Listed records
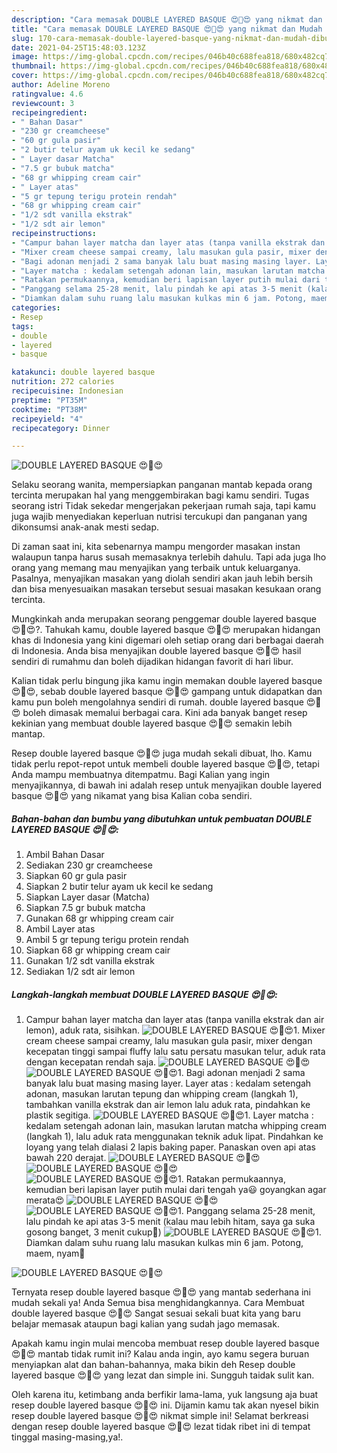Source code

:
 ```yaml
---
description: "Cara memasak DOUBLE LAYERED BASQUE 😍🤩😍 yang nikmat dan Mudah Dibuat"
title: "Cara memasak DOUBLE LAYERED BASQUE 😍🤩😍 yang nikmat dan Mudah Dibuat"
slug: 170-cara-memasak-double-layered-basque-yang-nikmat-dan-mudah-dibuat
date: 2021-04-25T15:48:03.123Z
image: https://img-global.cpcdn.com/recipes/046b40c688fea818/680x482cq70/double-layered-basque-😍🤩😍-foto-resep-utama.jpg
thumbnail: https://img-global.cpcdn.com/recipes/046b40c688fea818/680x482cq70/double-layered-basque-😍🤩😍-foto-resep-utama.jpg
cover: https://img-global.cpcdn.com/recipes/046b40c688fea818/680x482cq70/double-layered-basque-😍🤩😍-foto-resep-utama.jpg
author: Adeline Moreno
ratingvalue: 4.6
reviewcount: 3
recipeingredient:
- " Bahan Dasar"
- "230 gr creamcheese"
- "60 gr gula pasir"
- "2 butir telur ayam uk kecil ke sedang"
- " Layer dasar Matcha"
- "7.5 gr bubuk matcha"
- "68 gr whipping cream cair"
- " Layer atas"
- "5 gr tepung terigu protein rendah"
- "68 gr whipping cream cair"
- "1/2 sdt vanilla ekstrak"
- "1/2 sdt air lemon"
recipeinstructions:
- "Campur bahan layer matcha dan layer atas (tanpa vanilla ekstrak dan air lemon), aduk rata, sisihkan."
- "Mixer cream cheese sampai creamy, lalu masukan gula pasir, mixer dengan kecepatan tinggi sampai fluffy lalu satu persatu masukan telur, aduk rata dengan kecepatan rendah saja."
- "Bagi adonan menjadi 2 sama banyak lalu buat masing masing layer. Layer atas : kedalam setengah adonan, masukan larutan tepung dan whipping cream (langkah 1), tambahkan vanilla ekstrak dan air lemon lalu aduk rata, pindahkan ke plastik segitiga."
- "Layer matcha : kedalam setengah adonan lain, masukan larutan matcha whipping cream (langkah 1), lalu aduk rata menggunakan teknik aduk lipat. Pindahkan ke loyang yang telah dialasi 2 lapis baking paper. Panaskan oven api atas bawah 220 derajat."
- "Ratakan permukaannya, kemudian beri lapisan layer putih mulai dari tengah ya😃 goyangkan agar merata😍"
- "Panggang selama 25-28 menit, lalu pindah ke api atas 3-5 menit (kalau mau lebih hitam, saya ga suka gosong banget, 3 menit cukup🤩)"
- "Diamkan dalam suhu ruang lalu masukan kulkas min 6 jam. Potong, maem, nyam🤩"
categories:
- Resep
tags:
- double
- layered
- basque

katakunci: double layered basque 
nutrition: 272 calories
recipecuisine: Indonesian
preptime: "PT35M"
cooktime: "PT38M"
recipeyield: "4"
recipecategory: Dinner

---
```



![DOUBLE LAYERED BASQUE 😍🤩😍](https://img-global.cpcdn.com/recipes/046b40c688fea818/680x482cq70/double-layered-basque-😍🤩😍-foto-resep-utama.jpg)

Selaku seorang wanita, mempersiapkan panganan mantab kepada orang tercinta merupakan hal yang menggembirakan bagi kamu sendiri. Tugas seorang istri Tidak sekedar mengerjakan pekerjaan rumah saja, tapi kamu juga wajib menyediakan keperluan nutrisi tercukupi dan panganan yang dikonsumsi anak-anak mesti sedap.

Di zaman  saat ini, kita sebenarnya mampu mengorder masakan instan walaupun tanpa harus susah memasaknya terlebih dahulu. Tapi ada juga lho orang yang memang mau menyajikan yang terbaik untuk keluarganya. Pasalnya, menyajikan masakan yang diolah sendiri akan jauh lebih bersih dan bisa menyesuaikan masakan tersebut sesuai masakan kesukaan orang tercinta. 



Mungkinkah anda merupakan seorang penggemar double layered basque 😍🤩😍?. Tahukah kamu, double layered basque 😍🤩😍 merupakan hidangan khas di Indonesia yang kini digemari oleh setiap orang dari berbagai daerah di Indonesia. Anda bisa menyajikan double layered basque 😍🤩😍 hasil sendiri di rumahmu dan boleh dijadikan hidangan favorit di hari libur.

Kalian tidak perlu bingung jika kamu ingin memakan double layered basque 😍🤩😍, sebab double layered basque 😍🤩😍 gampang untuk didapatkan dan kamu pun boleh mengolahnya sendiri di rumah. double layered basque 😍🤩😍 boleh dimasak memalui berbagai cara. Kini ada banyak banget resep kekinian yang membuat double layered basque 😍🤩😍 semakin lebih mantap.

Resep double layered basque 😍🤩😍 juga mudah sekali dibuat, lho. Kamu tidak perlu repot-repot untuk membeli double layered basque 😍🤩😍, tetapi Anda mampu membuatnya ditempatmu. Bagi Kalian yang ingin menyajikannya, di bawah ini adalah resep untuk menyajikan double layered basque 😍🤩😍 yang nikamat yang bisa Kalian coba sendiri.

<!--inarticleads1-->

##### Bahan-bahan dan bumbu yang dibutuhkan untuk pembuatan DOUBLE LAYERED BASQUE 😍🤩😍:

1. Ambil  Bahan Dasar
1. Sediakan 230 gr creamcheese
1. Siapkan 60 gr gula pasir
1. Siapkan 2 butir telur ayam uk kecil ke sedang
1. Siapkan  Layer dasar (Matcha)
1. Siapkan 7.5 gr bubuk matcha
1. Gunakan 68 gr whipping cream cair
1. Ambil  Layer atas
1. Ambil 5 gr tepung terigu protein rendah
1. Siapkan 68 gr whipping cream cair
1. Gunakan 1/2 sdt vanilla ekstrak
1. Sediakan 1/2 sdt air lemon




<!--inarticleads2-->

##### Langkah-langkah membuat DOUBLE LAYERED BASQUE 😍🤩😍:

1. Campur bahan layer matcha dan layer atas (tanpa vanilla ekstrak dan air lemon), aduk rata, sisihkan.
<img src="//assets-global.cpcdn.com/assets/icons/button_play-2c75c40dde080a61004c1f40b05d8f140eaff45d7e9e6481dc71c63d2e7c4909.png" alt="DOUBLE LAYERED BASQUE 😍🤩😍">1. Mixer cream cheese sampai creamy, lalu masukan gula pasir, mixer dengan kecepatan tinggi sampai fluffy lalu satu persatu masukan telur, aduk rata dengan kecepatan rendah saja.
<img src="//assets-global.cpcdn.com/assets/icons/button_play-2c75c40dde080a61004c1f40b05d8f140eaff45d7e9e6481dc71c63d2e7c4909.png" alt="DOUBLE LAYERED BASQUE 😍🤩😍"><img src="//assets-global.cpcdn.com/assets/icons/button_play-2c75c40dde080a61004c1f40b05d8f140eaff45d7e9e6481dc71c63d2e7c4909.png" alt="DOUBLE LAYERED BASQUE 😍🤩😍">1. Bagi adonan menjadi 2 sama banyak lalu buat masing masing layer. Layer atas : kedalam setengah adonan, masukan larutan tepung dan whipping cream (langkah 1), tambahkan vanilla ekstrak dan air lemon lalu aduk rata, pindahkan ke plastik segitiga.
<img src="//assets-global.cpcdn.com/assets/icons/button_play-2c75c40dde080a61004c1f40b05d8f140eaff45d7e9e6481dc71c63d2e7c4909.png" alt="DOUBLE LAYERED BASQUE 😍🤩😍">1. Layer matcha : kedalam setengah adonan lain, masukan larutan matcha whipping cream (langkah 1), lalu aduk rata menggunakan teknik aduk lipat. Pindahkan ke loyang yang telah dialasi 2 lapis baking paper. Panaskan oven api atas bawah 220 derajat.
<img src="//assets-global.cpcdn.com/assets/icons/button_play-2c75c40dde080a61004c1f40b05d8f140eaff45d7e9e6481dc71c63d2e7c4909.png" alt="DOUBLE LAYERED BASQUE 😍🤩😍"><img src="//assets-global.cpcdn.com/assets/icons/button_play-2c75c40dde080a61004c1f40b05d8f140eaff45d7e9e6481dc71c63d2e7c4909.png" alt="DOUBLE LAYERED BASQUE 😍🤩😍"><img src="//assets-global.cpcdn.com/assets/icons/button_play-2c75c40dde080a61004c1f40b05d8f140eaff45d7e9e6481dc71c63d2e7c4909.png" alt="DOUBLE LAYERED BASQUE 😍🤩😍">1. Ratakan permukaannya, kemudian beri lapisan layer putih mulai dari tengah ya😃 goyangkan agar merata😍
<img src="//assets-global.cpcdn.com/assets/icons/button_play-2c75c40dde080a61004c1f40b05d8f140eaff45d7e9e6481dc71c63d2e7c4909.png" alt="DOUBLE LAYERED BASQUE 😍🤩😍"><img src="//assets-global.cpcdn.com/assets/icons/button_play-2c75c40dde080a61004c1f40b05d8f140eaff45d7e9e6481dc71c63d2e7c4909.png" alt="DOUBLE LAYERED BASQUE 😍🤩😍">1. Panggang selama 25-28 menit, lalu pindah ke api atas 3-5 menit (kalau mau lebih hitam, saya ga suka gosong banget, 3 menit cukup🤩)
<img src="//assets-global.cpcdn.com/assets/icons/button_play-2c75c40dde080a61004c1f40b05d8f140eaff45d7e9e6481dc71c63d2e7c4909.png" alt="DOUBLE LAYERED BASQUE 😍🤩😍">1. Diamkan dalam suhu ruang lalu masukan kulkas min 6 jam. Potong, maem, nyam🤩
<img src="//assets-global.cpcdn.com/assets/icons/button_play-2c75c40dde080a61004c1f40b05d8f140eaff45d7e9e6481dc71c63d2e7c4909.png" alt="DOUBLE LAYERED BASQUE 😍🤩😍">



Ternyata resep double layered basque 😍🤩😍 yang mantab sederhana ini mudah sekali ya! Anda Semua bisa menghidangkannya. Cara Membuat double layered basque 😍🤩😍 Sangat sesuai sekali buat kita yang baru belajar memasak ataupun bagi kalian yang sudah jago memasak.

Apakah kamu ingin mulai mencoba membuat resep double layered basque 😍🤩😍 mantab tidak rumit ini? Kalau anda ingin, ayo kamu segera buruan menyiapkan alat dan bahan-bahannya, maka bikin deh Resep double layered basque 😍🤩😍 yang lezat dan simple ini. Sungguh taidak sulit kan. 

Oleh karena itu, ketimbang anda berfikir lama-lama, yuk langsung aja buat resep double layered basque 😍🤩😍 ini. Dijamin kamu tak akan nyesel bikin resep double layered basque 😍🤩😍 nikmat simple ini! Selamat berkreasi dengan resep double layered basque 😍🤩😍 lezat tidak ribet ini di tempat tinggal masing-masing,ya!.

Required work
Every line in the records above that contains the word "pasir" is to be copied out.

Expected output
- "60 gr gula pasir"
- "Mixer cream cheese sampai creamy, lalu masukan gula pasir, mixer dengan kecepatan tinggi sampai fluffy lalu satu persatu masukan telur, aduk rata dengan kecepatan rendah saja."
1. Siapkan 60 gr gula pasir
<img src="//assets-global.cpcdn.com/assets/icons/button_play-2c75c40dde080a61004c1f40b05d8f140eaff45d7e9e6481dc71c63d2e7c4909.png" alt="DOUBLE LAYERED BASQUE 😍🤩😍">1. Mixer cream cheese sampai creamy, lalu masukan gula pasir, mixer dengan kecepatan tinggi sampai fluffy lalu satu persatu masukan telur, aduk rata dengan kecepatan rendah saja.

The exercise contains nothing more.